Location
- Country: Kenya

Physical characteristics
- • coordinates: 0°42′54″S 36°20′10″E﻿ / ﻿0.714951°S 36.335993°E

= Gilgil River =

The Gilgil River drains part of the floor of the Great Rift Valley, Kenya and the plateau to the east of the valley, flowing from the north into Lake Naivasha. The river runs to the east of the town of Gilgil, which is on the height of land between the Lake Naivasha and Lake Elmenteita basins.

The river has its origins above 2500 m, where rainfall is around 1100 mm annually.
It has water year round.
The Gilgil has three main headwaters. The Morindati rises at 2700 m, the Kiriundu at 2710 m and the Little Gilgil at 2400 m.
The maximum horizontal channel length is 60 km and maximum drop is 873 m.

Just north of the lake, the river opens into a broad floodplain, through which channels have been dug to support irrigated farming.
The river's inlet to Lake Naivasha is cloaked with Papyrus, other sedges and Typha.
The Gilgil and the much larger Malewa are the main sources of water for Lake Naivasha. Both carry large amounts of sediment into the lake in the rainy seasons.

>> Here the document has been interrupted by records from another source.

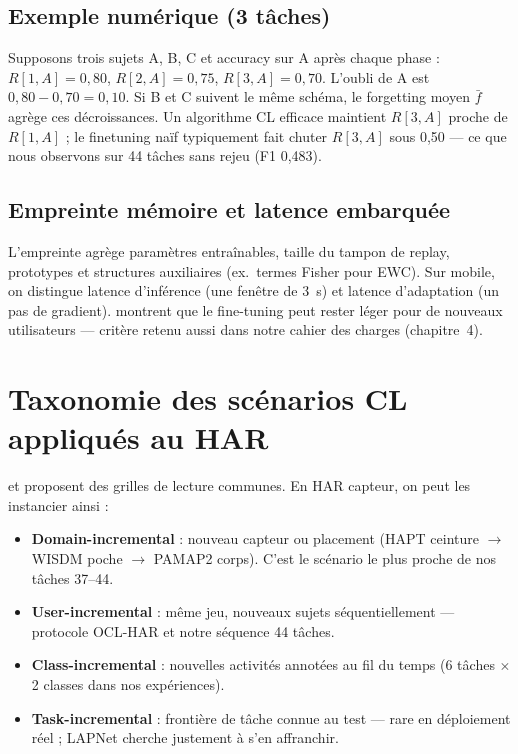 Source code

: \documentclass[a4paper,12pt]{report}
\begin{document}
\subsection{Exemple numérique (3 tâches)}

Supposons trois sujets A, B, C et accuracy sur A après chaque phase :
$R[1,A]=0{,}80$, $R[2,A]=0{,}75$, $R[3,A]=0{,}70$. L'oubli de A est
$0{,}80 - 0{,}70 = 0{,}10$. Si B et C suivent le même schéma, le forgetting
moyen $\bar{f}$ agrège ces décroissances. Un algorithme CL efficace maintient
$R[3,A]$ proche de $R[1,A]$ ; le finetuning naïf typiquement fait chuter
$R[3,A]$ sous 0,50 — ce que nous observons sur 44 tâches sans rejeu (F1 0,483).

\subsection{Empreinte mémoire et latence embarquée}

L'empreinte agrège paramètres entraînables, taille du tampon de replay,
prototypes \parencite{adaimi2022} et structures auxiliaires (ex.\ termes Fisher
pour EWC). Sur mobile, on distingue latence d'inférence (une fenêtre de 3~s)
et latence d'adaptation (un pas de gradient). \textcite{amrani2025} montrent
que le fine-tuning peut rester léger pour de nouveaux utilisateurs — critère
retenu aussi dans notre cahier des charges (chapitre~4).

\section{Taxonomie des scénarios CL appliqués au HAR}

\textcite{delange2021} et \textcite{vdven2022} proposent des grilles de lecture
communes. En HAR capteur, on peut les instancier ainsi :

\begin{itemize}
  \item \textbf{Domain-incremental} : nouveau capteur ou placement (HAPT ceinture
  $\rightarrow$ WISDM poche $\rightarrow$ PAMAP2 corps). C'est le scénario le plus
  proche de nos tâches 37--44.
  \item \textbf{User-incremental} : même jeu, nouveaux sujets séquentiellement —
  protocole OCL-HAR \parencite{schiemer2023} et notre séquence 44 tâches.
  \item \textbf{Class-incremental} : nouvelles activités annotées au fil du temps
  (6 tâches $\times$ 2 classes dans nos expériences).
  \item \textbf{Task-incremental} : frontière de tâche connue au test — rare en
  déploiement réel ; LAPNet \parencite{adaimi2022} cherche justement à s'en affranchir.
\end{itemize}
\end{document}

One proposed solution had been to plant hedgerows of Vetiver grass across the delta area, which has been shown in other areas to be effective in trapping silt and also helps wetlands regenerate.

The geologist J.W. Gregory discovered an old settlement on the Gilgil River with obsidian stone flake tools and rough pottery, predating the Iron Age. Tools included skin scrapers, borers and small knives.